Premier League

Por violações, Anistia Internacional questiona participação do governo saudita na compra do Newcastle

A crise gerada pela pandemia aparentemente influenciou a venda do Newcastle. As necessidades financeiras se tornaram maiores a Mike Ashley e o odiado dono dos Magpies resolveu aceitar a proposta que tinha em mãos pelo clube, mesmo abaixo de suas pedidas iniciais. Os documentos sobre o negócio foram apresentados nesta semana e passarão pela avaliação da Premier League durante o próximo mês. Ashley receberá £310 milhões pela transação, em acerto encabeçado pela empresária britânica Amanda Staveley.

Com boas relações no Oriente Médio, Staveley anteriormente participou das conversas do Xeique Mansour para adquirir o Manchester City e também fez parte de uma proposta pelo Liverpool que não se concretizou. Desta vez, ela também não está sozinha. Através de sua companhia, a PCP Capital Partners, sediada em Dubai, a empresária deve adquirir 10% do Newcastle. Outros 10% irão aos Reuben Brothers, donos de uma das maiores fortunas do Reino Unido, ligados sobretudo à gestão de bens e propriedades. Já a maior indagação fica aos 80% restantes, bancados pelo fundo de investimento público do governo da Arábia Saudita.

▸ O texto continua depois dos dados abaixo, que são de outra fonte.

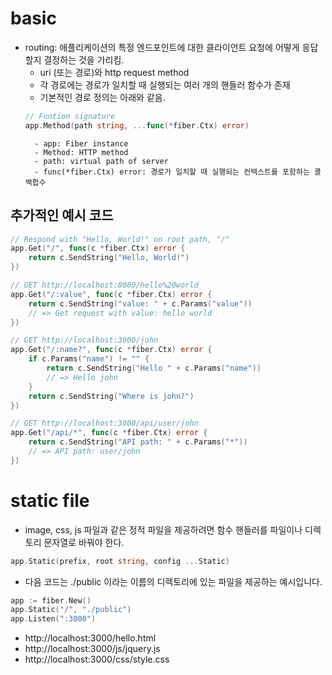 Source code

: # basic
- routing: 애플리케이션의 특정 엔드포인트에 대한 클라이언트 요청에 어떻게 응답할지 결정하는 것을 가리킴.
    - uri (또는 경로)와 http request method
    - 각 경로에는 경로가 일치할 때 실행되는 여러 개의 핸들러 함수가 존재
    - 기본적인 경로 정의는 아래와 같음.
    ``` go
    // Funtion signature
    app.Method(path string, ...func(*fiber.Ctx) error)
    ```
        - app: Fiber instance
        - Method: HTTP method
        - path: virtual path of server
        - func(*fiber.Ctx) error: 경로가 일치할 때 실행되는 컨텍스트를 포함하는 콜백합수
## 추가적인 예시 코드
``` go
// Respond with "Hello, World!" on root path, "/"
app.Get("/", func(c *fiber.Ctx) error {
	return c.SendString("Hello, World!")
})

// GET http://localhost:8080/hello%20world
app.Get("/:value", func(c *fiber.Ctx) error {
	return c.SendString("value: " + c.Params("value"))
	// => Get request with value: hello world
})

// GET http://localhost:3000/john
app.Get("/:name?", func(c *fiber.Ctx) error {
	if c.Params("name") != "" {
		return c.SendString("Hello " + c.Params("name"))
		// => Hello john
	}
	return c.SendString("Where is john?")
})

// GET http://localhost:3000/api/user/john
app.Get("/api/*", func(c *fiber.Ctx) error {
	return c.SendString("API path: " + c.Params("*"))
	// => API path: user/john
})
```

# static file
- image, css, js 파일과 같은 정적 파일을 제공하려면 함수 핸들러를 파일이나 디렉토리 문자열로 바꿔야 한다.

``` go
app.Static(prefix, root string, config ...Static)
```

- 다음 코드는 ./public 이라는 이름의 디렉토리에 있는 파일을 제공하는 예시입니다.
``` go
app := fiber.New()
app.Static("/", "./public")
app.Listen(":3000")
```
- http://localhost:3000/hello.html
- http://localhost:3000/js/jquery.js
- http://localhost:3000/css/style.css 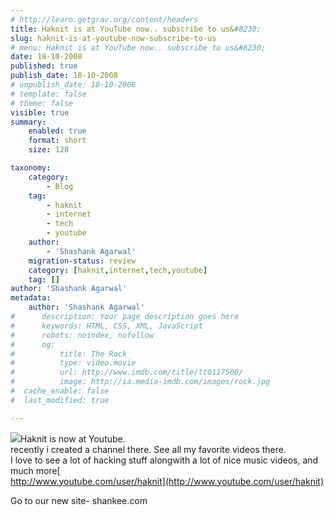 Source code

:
 ```yaml
---
# http://learn.getgrav.org/content/headers
title: Haknit is at YouTube now.. subscribe to us&#8230;
slug: haknit-is-at-youtube-now-subscribe-to-us
# menu: Haknit is at YouTube now.. subscribe to us&#8230;
date: 18-10-2008
published: true
publish_date: 18-10-2008
# unpublish_date: 18-10-2008
# template: false
# theme: false
visible: true
summary:
    enabled: true
    format: short
    size: 128

taxonomy:
    category:
        - Blog
    tag:
        - haknit
        - internet
        - tech
        - youtube
    author:
        - 'Shashank Agarwal'
    migration-status: review
    category: [haknit,internet,tech,youtube]
    tag: []
author: 'Shashank Agarwal'
metadata:
    author: 'Shashank Agarwal'
#      description: Your page description goes here
#      keywords: HTML, CSS, XML, JavaScript
#      robots: noindex, nofollow
#      og:
#          title: The Rock
#          type: video.movie
#          url: http://www.imdb.com/title/tt0117500/
#          image: http://ia.media-imdb.com/images/rock.jpg
#  cache_enable: false
#  last_modified: true

---
```


[![](http://3.bp.blogspot.com/_V2JZuLkPrjQ/SPolTxHHGWI/AAAAAAAAEHY/O5bNEq1zcvk/s320/youtube_logo.jpg)](http://3.bp.blogspot.com/_V2JZuLkPrjQ/SPolTxHHGWI/AAAAAAAAEHY/O5bNEq1zcvk/s1600-h/youtube_logo.jpg)Haknit is now at Youtube.  
recently i created a channel there. See all my favorite videos there.  
I love to see a lot of hacking stuff alongwith a lot of nice music videos, and much more[  
http://www.youtube.com/user/haknit](http://www.youtube.com/user/haknit)

Go to our new site- shankee.com
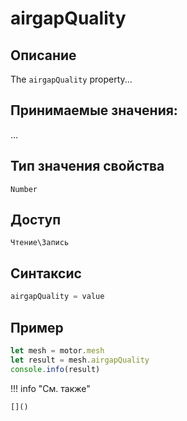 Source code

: # airgapQuality

## Описание
The `airgapQuality` property...

## Принимаемые значения:
...

## Тип значения свойства
`Number`

## Доступ
`Чтение\Запись`

## Синтаксис
```javascript
airgapQuality = value
```

## Пример
```javascript linenums="1"
let mesh = motor.mesh
let result = mesh.airgapQuality
console.info(result)
```

!!! info "См. также"

    []()


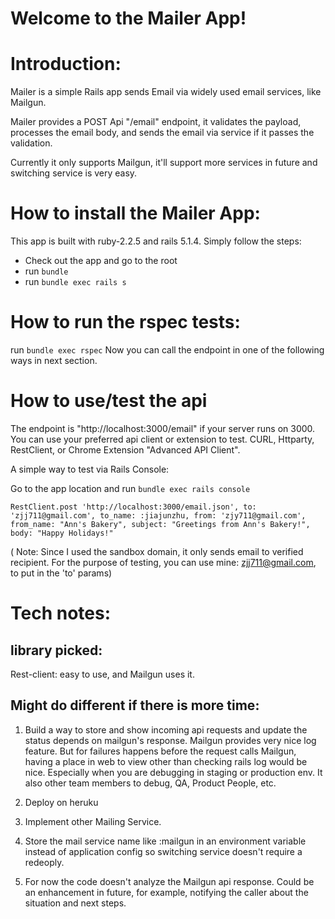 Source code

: # **Welcome to the Mailer App!**

# Introduction:

Mailer is a simple Rails app sends Email via widely used email services, like Mailgun.

Mailer provides a POST Api "/email" endpoint, it validates the payload, processes the email body, and sends the email via service if it passes the validation.

Currently it only supports Mailgun, it'll support more services in future and switching service is very easy.


# How to install the Mailer App:

This app is built with ruby-2.2.5 and rails 5.1.4. Simply follow the steps:
- Check out the app and go to the root
- run `bundle`
- run `bundle exec rails s`

# How to run the rspec tests:

run `bundle exec rspec`
Now you can call the endpoint in one of the following ways in next section.

# How to use/test the api

The endpoint is "http://localhost:3000/email" if your server runs on 3000. You can use your preferred api client or extension to test. CURL, Httparty, RestClient, or Chrome Extension "Advanced API Client".

A simple way to test via Rails Console:

Go to the app location and run `bundle exec rails console` 

```RestClient.post 'http://localhost:3000/email.json', to: 'zjj711@gmail.com', to_name: :jiajunzhu, from: 'zjy711@gmail.com', from_name: "Ann's Bakery", subject: "Greetings from Ann's Bakery!", body: "Happy Holidays!"```

( Note: Since I used the sandbox domain, it only sends email to verified recipient. For the purpose of testing, you can use mine: zjj711@gmail.com, to put in the 'to' params)

# Tech notes:

## library picked:
Rest-client: easy to use, and Mailgun uses it.

## Might do different if there is more time:

1. Build a way to store and show incoming api requests and update the status depends on mailgun's response. Mailgun provides very nice log feature. But for failures happens before the request calls Mailgun, having a place in web to view other than checking rails log would be nice. Especially when you are debugging in staging or production env. It also other team members to debug, QA, Product People, etc.

2. Deploy on heruku

3. Implement other Mailing Service.

4. Store the mail service name like :mailgun in an environment variable instead of application config so switching service doesn't require a redeoply.

5. For now the code doesn't analyze the Mailgun api response. Could be an enhancement in future, for example, notifying the caller about the situation and next steps.
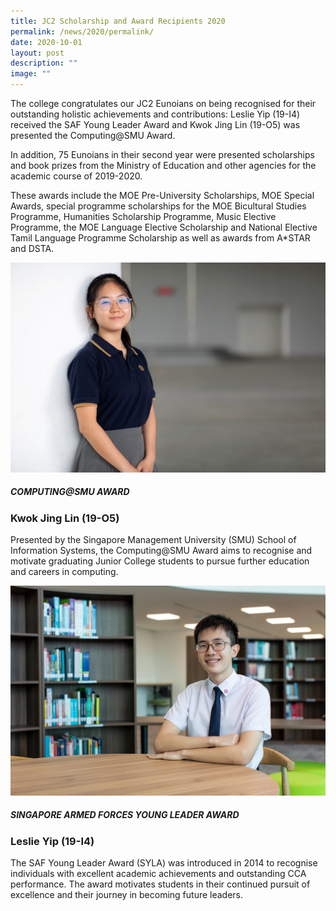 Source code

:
 ```yaml
---
title: JC2 Scholarship and Award Recipients 2020
permalink: /news/2020/permalink/
date: 2020-10-01
layout: post
description: ""
image: ""
---
```

The college congratulates our JC2 Eunoians on being recognised for their outstanding holistic achievements and contributions: Leslie Yip (19-I4) received the SAF Young Leader Award and Kwok Jing Lin (19-O5) was presented the Computing@SMU Award.

In addition, 75 Eunoians in their second year were presented scholarships and book prizes from the Ministry of Education and other agencies for the academic course of 2019-2020.

These awards include the MOE Pre-University Scholarships, MOE Special Awards, special programme scholarships for the MOE Bicultural Studies Programme, Humanities Scholarship Programme, Music Elective Programme, the MOE Language Elective Scholarship and National Elective Tamil Language Programme Scholarship as well as awards from A\*STAR and DSTA.

![](images/2020/2020-jc2-scholars-1.jpg)

##### COMPUTING@SMU AWARD

### Kwok Jing Lin (19-O5)

Presented by the Singapore Management University (SMU) School of Information Systems, the Computing@SMU Award aims to recognise and motivate graduating Junior College students to pursue further education and careers in computing.

![](images/2020/2020-jc2-scholars-3.jpg)

##### SINGAPORE ARMED FORCES YOUNG LEADER AWARD

### Leslie Yip (19-I4)

The SAF Young Leader Award (SYLA) was introduced in 2014 to recognise individuals with excellent academic achievements and outstanding CCA performance. The award motivates students in their continued pursuit of excellence and their journey in becoming future leaders. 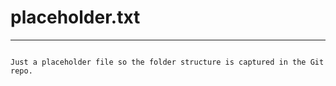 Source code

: 



# placeholder.txt
  
---  
```

Just a placeholder file so the folder structure is captured in the Git repo.
  
```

Não será surpresa se o Newcastle se transformar em um meio de diplomacia do governo saudita, assim como ocorre com o Manchester City e com o Paris Saint-Germain. E há uma preocupação sobre o histórico de violação dos direitos humanos da Arábia Saudita. Oficialmente, a participação dos sauditas não é citada nos documentos apresentados nesta semana. De qualquer maneira, a Anistia Internacional (uma das principais organizações internacionais em defesa dos direitos humanos) manifestou seus questionamentos à transação.

“Ainda precisamos ver essa transação por aquilo que é: a Arábia Saudita tentando usar o glamour e o prestígio da Premier League como uma ferramenta de relações públicas, para distrair os registros abismais de direitos humanos no país. Com o mundo em crise, há um risco de que este acordo prossiga sem o grau de escrutínio que deveria receber”, declarou Felix Jakens, líder da Anistia Internacional no Reino Unido.

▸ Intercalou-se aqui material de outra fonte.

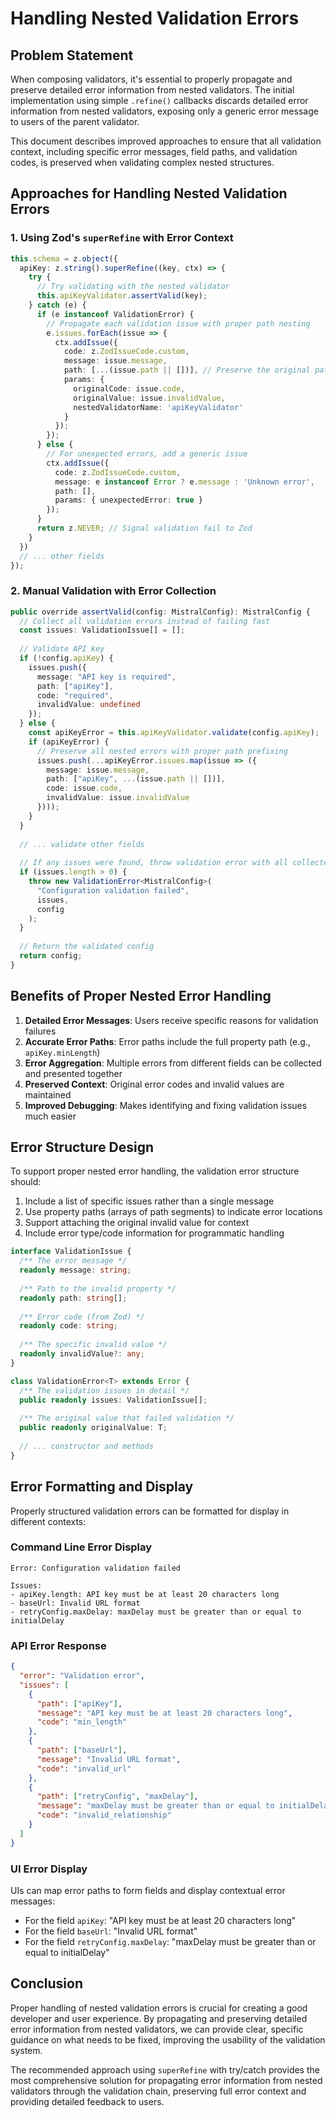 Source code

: # Handling Nested Validation Errors

## Problem Statement

When composing validators, it's essential to properly propagate and preserve detailed error information from nested validators. The initial implementation using simple `.refine()` callbacks discards detailed error information from nested validators, exposing only a generic error message to users of the parent validator.

This document describes improved approaches to ensure that all validation context, including specific error messages, field paths, and validation codes, is preserved when validating complex nested structures.

## Approaches for Handling Nested Validation Errors

### 1. Using Zod's `superRefine` with Error Context

```typescript
this.schema = z.object({
  apiKey: z.string().superRefine((key, ctx) => {
    try {
      // Try validating with the nested validator
      this.apiKeyValidator.assertValid(key);
    } catch (e) {
      if (e instanceof ValidationError) {
        // Propagate each validation issue with proper path nesting
        e.issues.forEach(issue => {
          ctx.addIssue({
            code: z.ZodIssueCode.custom,
            message: issue.message,
            path: [...(issue.path || [])], // Preserve the original path
            params: { 
              originalCode: issue.code,
              originalValue: issue.invalidValue,
              nestedValidatorName: 'apiKeyValidator'
            }
          });
        });
      } else {
        // For unexpected errors, add a generic issue
        ctx.addIssue({
          code: z.ZodIssueCode.custom,
          message: e instanceof Error ? e.message : 'Unknown error',
          path: [],
          params: { unexpectedError: true }
        });
      }
      return z.NEVER; // Signal validation fail to Zod
    }
  })
  // ... other fields
});
```

### 2. Manual Validation with Error Collection

```typescript
public override assertValid(config: MistralConfig): MistralConfig {
  // Collect all validation errors instead of failing fast
  const issues: ValidationIssue[] = [];
  
  // Validate API key
  if (!config.apiKey) {
    issues.push({
      message: "API key is required",
      path: ["apiKey"],
      code: "required",
      invalidValue: undefined
    });
  } else {
    const apiKeyError = this.apiKeyValidator.validate(config.apiKey);
    if (apiKeyError) {
      // Preserve all nested errors with proper path prefixing
      issues.push(...apiKeyError.issues.map(issue => ({
        message: issue.message,
        path: ["apiKey", ...(issue.path || [])],
        code: issue.code,
        invalidValue: issue.invalidValue
      })));
    }
  }
  
  // ... validate other fields
  
  // If any issues were found, throw validation error with all collected issues
  if (issues.length > 0) {
    throw new ValidationError<MistralConfig>(
      "Configuration validation failed",
      issues,
      config
    );
  }
  
  // Return the validated config
  return config;
}
```

## Benefits of Proper Nested Error Handling

1. **Detailed Error Messages**: Users receive specific reasons for validation failures
2. **Accurate Error Paths**: Error paths include the full property path (e.g., `apiKey.minLength`)
3. **Error Aggregation**: Multiple errors from different fields can be collected and presented together
4. **Preserved Context**: Original error codes and invalid values are maintained
5. **Improved Debugging**: Makes identifying and fixing validation issues much easier

## Error Structure Design

To support proper nested error handling, the validation error structure should:

1. Include a list of specific issues rather than a single message
2. Use property paths (arrays of path segments) to indicate error locations
3. Support attaching the original invalid value for context
4. Include error type/code information for programmatic handling

```typescript
interface ValidationIssue {
  /** The error message */
  readonly message: string;
  
  /** Path to the invalid property */
  readonly path: string[];
  
  /** Error code (from Zod) */
  readonly code: string;
  
  /** The specific invalid value */
  readonly invalidValue?: any;
}

class ValidationError<T> extends Error {
  /** The validation issues in detail */
  public readonly issues: ValidationIssue[];
  
  /** The original value that failed validation */
  public readonly originalValue: T;
  
  // ... constructor and methods
}
```

## Error Formatting and Display

Properly structured validation errors can be formatted for display in different contexts:

### Command Line Error Display

```
Error: Configuration validation failed

Issues:
- apiKey.length: API key must be at least 20 characters long
- baseUrl: Invalid URL format
- retryConfig.maxDelay: maxDelay must be greater than or equal to initialDelay
```

### API Error Response

```json
{
  "error": "Validation error",
  "issues": [
    {
      "path": ["apiKey"],
      "message": "API key must be at least 20 characters long",
      "code": "min_length"
    },
    {
      "path": ["baseUrl"],
      "message": "Invalid URL format",
      "code": "invalid_url"
    },
    {
      "path": ["retryConfig", "maxDelay"],
      "message": "maxDelay must be greater than or equal to initialDelay",
      "code": "invalid_relationship"
    }
  ]
}
```

### UI Error Display

UIs can map error paths to form fields and display contextual error messages:

- For the field `apiKey`: "API key must be at least 20 characters long"
- For the field `baseUrl`: "Invalid URL format"
- For the field `retryConfig.maxDelay`: "maxDelay must be greater than or equal to initialDelay"

## Conclusion

Proper handling of nested validation errors is crucial for creating a good developer and user experience. By propagating and preserving detailed error information from nested validators, we can provide clear, specific guidance on what needs to be fixed, improving the usability of the validation system.

The recommended approach using `superRefine` with try/catch provides the most comprehensive solution for propagating error information from nested validators through the validation chain, preserving full error context and providing detailed feedback to users.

“Sob o regime de Mohammad bin Salman, os defensores dos direitos humanos sauditas foram submetidos a uma repressão brutal, com inúmeros ativistas presos – incluindo Loujain al-Hathloul e outros corajosos defensores de direitos da mulher. Houve uma flagrante ocultação sobre o terrível assassinato de Jamal Khashoggi [jornalista do Washington Post visto como dissidente, morto no consulado saudita em Istambul] e a coalização militar liderada pela Arábia Saudita no Iêmen tem um histórico vergonhoso de lançar ataques indiscriminados a casas e hospitais”, complementa Jakens.

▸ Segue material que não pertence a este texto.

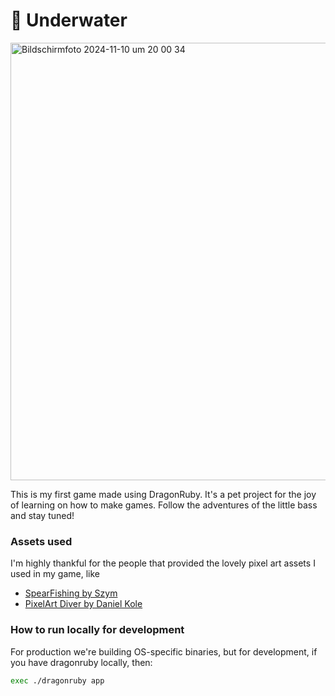 ﻿# 🐠 Underwater

<img width="700" alt="Bildschirmfoto 2024-11-10 um 20 00 34" src="https://github.com/user-attachments/assets/93abe1ed-50a3-4966-9598-7f0db62a5a3f">

This is my first game made using DragonRuby. It's a pet project
for the joy of learning on how to make games. Follow the adventures of the little bass and stay tuned!

### Assets used

I'm highly thankful for the people that provided the lovely pixel art assets
I used in my game, like

* [SpearFishing by Szym](https://nszym.itch.io/spearfishing-assets-pack)
* [PixelArt Diver by Daniel Kole](https://dkproductions.itch.io/pixel-art-diver)
### How to run locally for development

For production we're building OS-specific binaries, but for 
development, if you have dragonruby locally, then:

```sh
exec ./dragonruby app
```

Além da própria crise do coronavírus, que pode reduzir o escrutínio, também há a própria imagem de Mike Ashley. O dono do Newcastle se tornou um dos personagens mais execrados da Premier League nos últimos 13 anos, especialmente por sua torcida. Além da má gestão e do encolhimento dos Magpies no período, o magnata da rede de varejo esportivo ficou conhecido por elevar os interesses comerciais acima dos cuidados humanos. O caso de Jonás Gutiérrez, que não recebeu total apoio enquanto enfrentava um câncer e não teve seu contrato renovado após se recuperar, mesmo salvando o clube do rebaixamento, é um dos símbolos da antipatia contra Ashley. Isso torna a mudança bem-vinda, mesmo que os novos rumos da agremiação representem outro tipo de entrave.

A Anistia Internacional pediu aos torcedores do Newcastle que mantenham o senso crítico sobre os sauditas: “Embora não seja nosso papel dizer quem deve ser o dono do Newcastle, todos os negócios precisam se proteger de qualquer possível cumplicidade com as violações dos direitos humanos. No futebol, não é diferente. Até certo ponto, a lavagem esportiva pode ser combatida se as partes interessadas estiverem preparadas para romper o feitiço. Apelamos aos funcionários e torcedores do Newcastle para que se familiarizem com a terrível situação dos direitos humanos na Arábia Saudita e estejam preparados a falar sobre isso”.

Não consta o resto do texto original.